Aside from presenting, Holness had an occasional acting career in television shows including Thriller, Rex the Runt and The Impressionable Jon Culshaw.

=="Baker Street"==
Holness was the subject of an urban myth, claimed to have been initiated in the 1980s by broadcaster Stuart Maconie who, writing for the New Musical Express in a section called 'Believe It or Not', said that Holness had played the saxophone riff on Gerry Rafferty's 1978 song "Baker Street". The actual performer was Raphael Ravenscroft. Tommy Boyd has disputed Maconie's claim to authorship of the rumour, however, saying he was the first to make the claim, while a DJ on London's LBC, looking for false stories for a quiz.
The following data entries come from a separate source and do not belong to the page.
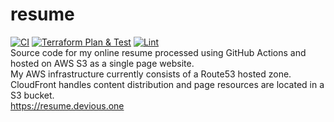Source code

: # resume <br>
[![CI](https://github.com/todd814/resume/actions/workflows/ci.yml/badge.svg)](https://github.com/todd814/resume/actions/workflows/ci.yml) [![Terraform Plan & Test](https://github.com/todd814/resume/actions/workflows/terraform.yml/badge.svg)](https://github.com/todd814/resume/actions/workflows/terraform.yml) [![Lint](https://github.com/todd814/resume/actions/workflows/lint.yml/badge.svg)](https://github.com/todd814/resume/actions/workflows/lint.yml) <br>
Source code for my online resume processed using GitHub Actions and hosted on AWS S3 as a single page website.<br>
My AWS infrastructure currently consists of a Route53 hosted zone. CloudFront handles content distribution and page resources are located in a S3 bucket. <br>
https://resume.devious.one <br>
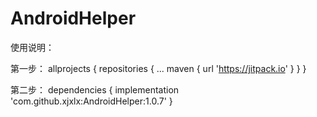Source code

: # AndroidHelper


使用说明：

第一步：
allprojects {
		repositories {
			...
			maven { url 'https://jitpack.io' }
		}
	}

第二步：
dependencies {
	         implementation 'com.github.xjxlx:AndroidHelper:1.0.7'
	}
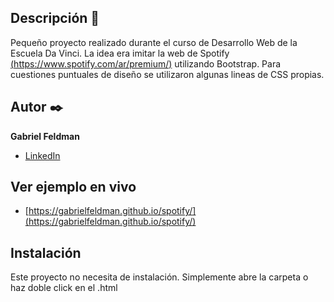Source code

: ## Descripción :green_heart:

Pequeño proyecto realizado durante el curso de Desarrollo Web de la Escuela Da Vinci. La idea era imitar la web de Spotify [(https://www.spotify.com/ar/premium/)](https://www.spotify.com/ar/premium/) utilizando Bootstrap. Para cuestiones puntuales de diseño se utilizaron algunas lineas de CSS propias. 

## Autor ✒️
**Gabriel Feldman**

* [LinkedIn](https://www.linkedin.com/in/gabrieldfeldman/)


## Ver ejemplo en vivo 
- [https://gabrielfeldman.github.io/spotify/](https://gabrielfeldman.github.io/spotify/)

## Instalación 
Este proyecto no necesita de instalación. Simplemente abre la carpeta o haz doble click en el .html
==Personal life and death==
Holness met his wife, former actress Mary Rose Clifford, in repertory theatre in South Africa. The couple married in 1955 before they returned to England in 1961, originally living with Mary's family in London, before moving to Manchester. Three years later, the family relocated to north-west London, settling in Pinner. The pair had three children: a son, Jonathan, and two daughters, Carol Ann (aka Nancy Nova) and Ros, singers and members of the band Toto Coelo.

Holness gave his support to many charities, including the children's charities Teenage Cancer Trust, Young People's Trust for the Environment and National Children's Home (now Action for Children), of which he was vice-president from 1994.

On 24 November 2002, Holness suffered a major stroke, following which a brain scan revealed he had previously suffered a number of transient ischaemic attacks over several years. He also suffered from hearing loss. Holness was diagnosed with coeliac disease in 2005. In the last few years of his life he suffered from vascular dementia and was cared for by his family at their home in Pinner until the last two weeks of his life when he entered Denville Hall nursing home. On 6 January 2012, Holness' family announced that he had died earlier that day, in his sleep, at the age of 83. His wife died on 26 June 2020 in Pinner, London. He had seven grandchildren.